**What this task involves**
The entries that follow must be written out exactly, without any of the pictures they contain.

[Dataset entries]

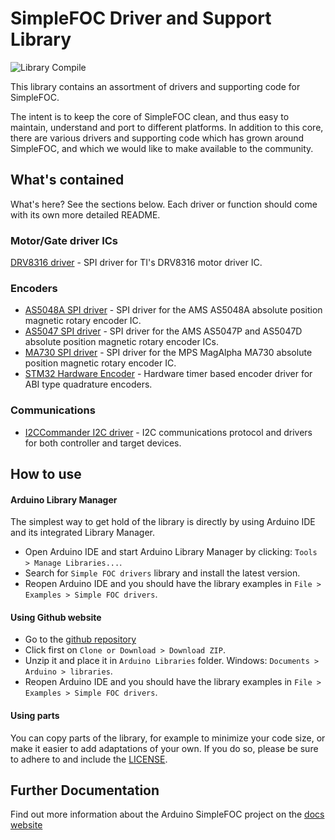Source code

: # SimpleFOC Driver and Support Library

![Library Compile](https://github.com/simplefoc/Arduino-FOC-drivers/workflows/Library%20Compile/badge.svg)

This library contains an assortment of drivers and supporting code for SimpleFOC.

The intent is to keep the core of SimpleFOC clean, and thus easy to maintain, understand and port to different platforms. In addition to this core, there are various drivers and supporting code which has grown around SimpleFOC, and which we would like to make available to the community.

## What's contained

What's here? See the sections below. Each driver or function should come with its own more detailed README.

### Motor/Gate driver ICs

[DRV8316 driver](src/drivers/drv8316/) - SPI driver for TI's DRV8316 motor driver IC.

### Encoders

 - [AS5048A SPI driver](src/encoders/as5048a/) - SPI driver for the AMS AS5048A absolute position magnetic rotary encoder IC.
 - [AS5047 SPI driver](src/encoders/as5047/) - SPI driver for the AMS AS5047P and AS5047D absolute position magnetic rotary encoder ICs.
 - [MA730 SPI driver](src/encoders/ma730/) - SPI driver for the MPS MagAlpha MA730 absolute position magnetic rotary encoder IC.
 - [STM32 Hardware Encoder](src/encoders/stm32hwencoder/) - Hardware timer based encoder driver for ABI type quadrature encoders.

### Communications

 - [I2CCommander I2C driver](src/comms/i2c/) - I2C communications protocol and drivers for both controller and target devices. 


## How to use

#### Arduino Library Manager 
The simplest way to get hold of the library is directly by using Arduino IDE and its integrated Library Manager. 
- Open Arduino IDE and start Arduino Library Manager by clicking: `Tools > Manage Libraries...`.
- Search for `Simple FOC drivers` library and install the latest version.
- Reopen Arduino IDE and you should have the library examples in `File > Examples > Simple FOC drivers`.

#### Using Github website 
- Go to the [github repository](https://github.com/simplefoc/Arduino-FOC-drivers)
- Click first on `Clone or Download > Download ZIP`. 
- Unzip it and place it in `Arduino Libraries` folder. Windows: `Documents > Arduino > libraries`.  
- Reopen Arduino IDE and you should have the library examples in `File > Examples > Simple FOC drivers`.

#### Using parts

You can copy parts of the library, for example to minimize your code size, or make it easier to add adaptations of your own.
If you do so, please be sure to adhere to and include the [LICENSE](https://github.com/simplefoc/Arduino-FOC-drivers/LICENSE).


## Further Documentation

Find out more information about the Arduino SimpleFOC project on the [docs website](https://docs.simplefoc.com/) 
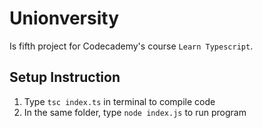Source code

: # Unionversity

Is fifth project for Codecademy's course `Learn Typescript`.

## Setup Instruction
1. Type `tsc index.ts` in terminal to compile code
2. In the same folder, type `node index.js` to run program

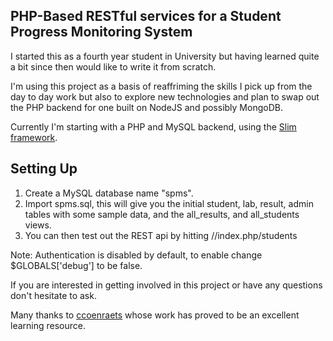 ## PHP-Based RESTful services for a Student Progress Monitoring System ##

I started this as a fourth year student in University but having learned quite a bit since then would like to write it from scratch.

I'm using this project as a basis of reaffriming the skills I pick up from the day to day work but also to explore new technologies and plan to swap out the PHP backend for one built on NodeJS and possibly MongoDB.

Currently I'm starting with a PHP and MySQL backend, using the [Slim framework](http://www.slimframework.com/).

## Setting Up ##

1. Create a MySQL database name "spms".
2. Import spms.sql, this will give you the initial student, lab, result, admin tables with some sample data, and the all_results, and all_students views.
3. You can then test out the REST api by hitting <SERVER>/<PROJECT ROOT>/index.php/students

Note: Authentication is disabled by default, to enable change $GLOBALS['debug'] to be false.

If you are interested in getting involved in this project or have any questions don't hesitate to ask.

Many thanks to [ccoenraets](https://github.com/ccoenraets) whose work has proved to be an excellent learning resource.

**Response to the task**
Source code

: # SimpleFOC Driver and Support Library

![Library Compile](https://github.com/simplefoc/Arduino-FOC-drivers/workflows/Library%20Compile/badge.svg)

This library contains an assortment of drivers and supporting code for SimpleFOC.

The intent is to keep the core of SimpleFOC clean, and thus easy to maintain, understand and port to different platforms. In addition to this core, there are various drivers and supporting code which has grown around SimpleFOC, and which we would like to make available to the community.

## What's contained

What's here? See the sections below. Each driver or function should come with its own more detailed README.

### Motor/Gate driver ICs

[DRV8316 driver](src/drivers/drv8316/) - SPI driver for TI's DRV8316 motor driver IC.

### Encoders

 - [AS5048A SPI driver](src/encoders/as5048a/) - SPI driver for the AMS AS5048A absolute position magnetic rotary encoder IC.
 - [AS5047 SPI driver](src/encoders/as5047/) - SPI driver for the AMS AS5047P and AS5047D absolute position magnetic rotary encoder ICs.
 - [MA730 SPI driver](src/encoders/ma730/) - SPI driver for the MPS MagAlpha MA730 absolute position magnetic rotary encoder IC.
 - [STM32 Hardware Encoder](src/encoders/stm32hwencoder/) - Hardware timer based encoder driver for ABI type quadrature encoders.

### Communications

 - [I2CCommander I2C driver](src/comms/i2c/) - I2C communications protocol and drivers for both controller and target devices. 


## How to use

#### Arduino Library Manager 
The simplest way to get hold of the library is directly by using Arduino IDE and its integrated Library Manager. 
- Open Arduino IDE and start Arduino Library Manager by clicking: `Tools > Manage Libraries...`.
- Search for `Simple FOC drivers` library and install the latest version.
- Reopen Arduino IDE and you should have the library examples in `File > Examples > Simple FOC drivers`.

#### Using Github website 
- Go to the [github repository](https://github.com/simplefoc/Arduino-FOC-drivers)
- Click first on `Clone or Download > Download ZIP`. 
- Unzip it and place it in `Arduino Libraries` folder. Windows: `Documents > Arduino > libraries`.  
- Reopen Arduino IDE and you should have the library examples in `File > Examples > Simple FOC drivers`.

#### Using parts

You can copy parts of the library, for example to minimize your code size, or make it easier to add adaptations of your own.
If you do so, please be sure to adhere to and include the [LICENSE](https://github.com/simplefoc/Arduino-FOC-drivers/LICENSE).


## Further Documentation

Find out more information about the Arduino SimpleFOC project on the [docs website](https://docs.simplefoc.com/) 
Source code

: # Unionversity

Is fifth project for Codecademy's course `Learn Typescript`.

## Setup Instruction
1. Type `tsc index.ts` in terminal to compile code
2. In the same folder, type `node index.js` to run program

 ## PHP-Based RESTful services for a Student Progress Monitoring System ##

I started this as a fourth year student in University but having learned quite a bit since then would like to write it from scratch.

I'm using this project as a basis of reaffriming the skills I pick up from the day to day work but also to explore new technologies and plan to swap out the PHP backend for one built on NodeJS and possibly MongoDB.

Currently I'm starting with a PHP and MySQL backend, using the [Slim framework](http://www.slimframework.com/).

## Setting Up ##

1. Create a MySQL database name "spms".
2. Import spms.sql, this will give you the initial student, lab, result, admin tables with some sample data, and the all_results, and all_students views.
3. You can then test out the REST api by hitting <SERVER>/<PROJECT ROOT>/index.php/students

Note: Authentication is disabled by default, to enable change $GLOBALS['debug'] to be false.

If you are interested in getting involved in this project or have any questions don't hesitate to ask.

Many thanks to [ccoenraets](https://github.com/ccoenraets) whose work has proved to be an excellent learning resource.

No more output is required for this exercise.